When she felt well enough to continue, she began her work with Life magazine. Her first was a collaboration with Ansel Adams documenting a Mormon Community. She then escaped to Ireland where she planned to capture the true “old country” way of life. Lange chose to keep all of her Ireland photographs untitled because of her connection with the country. This trip gave Lange the opportunity to get back to her old way of photographing the emotion and honest inner person. She felt a connection not only with the people, but also with the soil of Ireland itself. This connection is clearly shown in each work from this period. It was said that Lange’s pictures “are Ireland, her heart and soul.” and that the people seem to “be” Ireland also. They work in the soil as a part of life, resulting in the soil and the people becoming one.
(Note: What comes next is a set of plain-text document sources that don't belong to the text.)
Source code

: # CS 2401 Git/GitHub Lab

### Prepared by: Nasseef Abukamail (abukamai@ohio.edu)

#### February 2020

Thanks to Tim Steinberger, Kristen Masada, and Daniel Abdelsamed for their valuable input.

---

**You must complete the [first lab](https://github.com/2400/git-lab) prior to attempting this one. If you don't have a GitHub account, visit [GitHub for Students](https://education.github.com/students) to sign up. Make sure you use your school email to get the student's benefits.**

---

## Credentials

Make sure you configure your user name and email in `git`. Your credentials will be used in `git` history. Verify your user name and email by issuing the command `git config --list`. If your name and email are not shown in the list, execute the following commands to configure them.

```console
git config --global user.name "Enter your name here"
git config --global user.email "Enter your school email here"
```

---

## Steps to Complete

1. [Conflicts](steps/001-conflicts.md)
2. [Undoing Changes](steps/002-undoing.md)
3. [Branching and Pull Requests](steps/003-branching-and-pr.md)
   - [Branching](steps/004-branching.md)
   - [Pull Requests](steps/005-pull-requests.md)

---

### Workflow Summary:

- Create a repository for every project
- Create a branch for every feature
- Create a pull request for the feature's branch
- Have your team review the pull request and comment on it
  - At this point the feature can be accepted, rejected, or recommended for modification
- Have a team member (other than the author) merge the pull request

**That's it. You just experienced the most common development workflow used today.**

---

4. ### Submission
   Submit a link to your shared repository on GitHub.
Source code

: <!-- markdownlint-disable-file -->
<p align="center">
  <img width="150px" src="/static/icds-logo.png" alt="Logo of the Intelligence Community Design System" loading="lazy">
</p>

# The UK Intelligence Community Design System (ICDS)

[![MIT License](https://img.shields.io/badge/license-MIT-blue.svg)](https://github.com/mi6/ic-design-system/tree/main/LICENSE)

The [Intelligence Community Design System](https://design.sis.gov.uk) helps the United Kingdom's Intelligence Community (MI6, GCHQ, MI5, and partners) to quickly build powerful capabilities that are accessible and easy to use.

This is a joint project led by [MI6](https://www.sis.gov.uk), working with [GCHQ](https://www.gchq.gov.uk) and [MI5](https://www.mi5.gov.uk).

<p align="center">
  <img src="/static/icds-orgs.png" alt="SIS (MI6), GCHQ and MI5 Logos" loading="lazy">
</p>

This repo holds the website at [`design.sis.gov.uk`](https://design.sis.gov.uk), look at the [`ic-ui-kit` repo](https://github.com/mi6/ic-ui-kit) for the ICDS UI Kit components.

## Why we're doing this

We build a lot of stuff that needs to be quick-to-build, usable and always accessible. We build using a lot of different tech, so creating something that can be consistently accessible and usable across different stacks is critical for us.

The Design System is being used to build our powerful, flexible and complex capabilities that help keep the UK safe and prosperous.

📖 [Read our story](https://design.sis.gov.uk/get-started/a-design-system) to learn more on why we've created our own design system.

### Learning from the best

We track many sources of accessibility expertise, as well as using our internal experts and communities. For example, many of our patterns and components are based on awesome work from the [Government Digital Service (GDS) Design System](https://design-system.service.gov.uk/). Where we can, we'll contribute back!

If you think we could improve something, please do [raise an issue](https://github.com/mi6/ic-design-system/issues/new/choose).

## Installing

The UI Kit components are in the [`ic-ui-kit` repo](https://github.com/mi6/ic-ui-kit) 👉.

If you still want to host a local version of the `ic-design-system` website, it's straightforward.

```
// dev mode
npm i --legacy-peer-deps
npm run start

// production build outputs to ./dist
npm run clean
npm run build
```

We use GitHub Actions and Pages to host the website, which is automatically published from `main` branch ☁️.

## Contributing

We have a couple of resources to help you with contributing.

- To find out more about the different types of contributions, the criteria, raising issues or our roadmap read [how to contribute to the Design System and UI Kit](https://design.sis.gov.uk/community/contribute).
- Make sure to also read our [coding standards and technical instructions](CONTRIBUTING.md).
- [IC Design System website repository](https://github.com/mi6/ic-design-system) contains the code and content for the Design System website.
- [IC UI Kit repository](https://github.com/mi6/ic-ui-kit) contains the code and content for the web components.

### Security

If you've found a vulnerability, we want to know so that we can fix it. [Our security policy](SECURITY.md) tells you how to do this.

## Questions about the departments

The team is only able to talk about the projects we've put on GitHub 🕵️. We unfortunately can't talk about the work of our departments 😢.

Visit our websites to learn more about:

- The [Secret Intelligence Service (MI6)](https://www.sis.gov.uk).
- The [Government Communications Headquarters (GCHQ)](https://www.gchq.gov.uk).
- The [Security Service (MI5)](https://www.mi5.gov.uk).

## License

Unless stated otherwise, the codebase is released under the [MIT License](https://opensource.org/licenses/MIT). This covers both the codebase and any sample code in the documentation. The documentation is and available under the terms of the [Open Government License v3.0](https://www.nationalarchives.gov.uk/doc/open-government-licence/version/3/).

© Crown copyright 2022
Lange’s quote accompanying the above photograph encapsulates the entire essence of Ireland, the people, and what she was trying to do. She was quoted saying “I saw a dark figure approaching… and as he passed, he was pure Ireland, he was just made out of that wet, limey soil.”
In the following years Lange tagged along with her husband in his trips to other countries. She assembled a collection of 500 works from one of the trips to Egypt. In the last two years of her life created an exposition of her work for the Museum of Modern Art, and two films about her incredible life. Lange’s broad and busy life covered many years and many different events. Each contributed to her popularity and success. Due to cancer, Dorothea Lange passed away on October 11, 1965. Her work has preceded her reputation around the world, and will continue to do so. Her photograph of the migrant mother will continue to influence people for as long as it is reprinted. It relates to the inner feeling of despair in all of us, and carries along the feeling of utter hopelessness of that time.

Dorothea Lange photographed many subjects in her lifetime and, not to our surprise, they are still being reprinted. Lange was quoted many things in her lifetime, but none encapsulates the true essence of her photography like her quote “The camera is an instrument that teaches people how to see without a camera.” This statement helps readers realize the sight Lange had. Her ability to see the beauty and inner self of her subjects is something all of us should try and copy.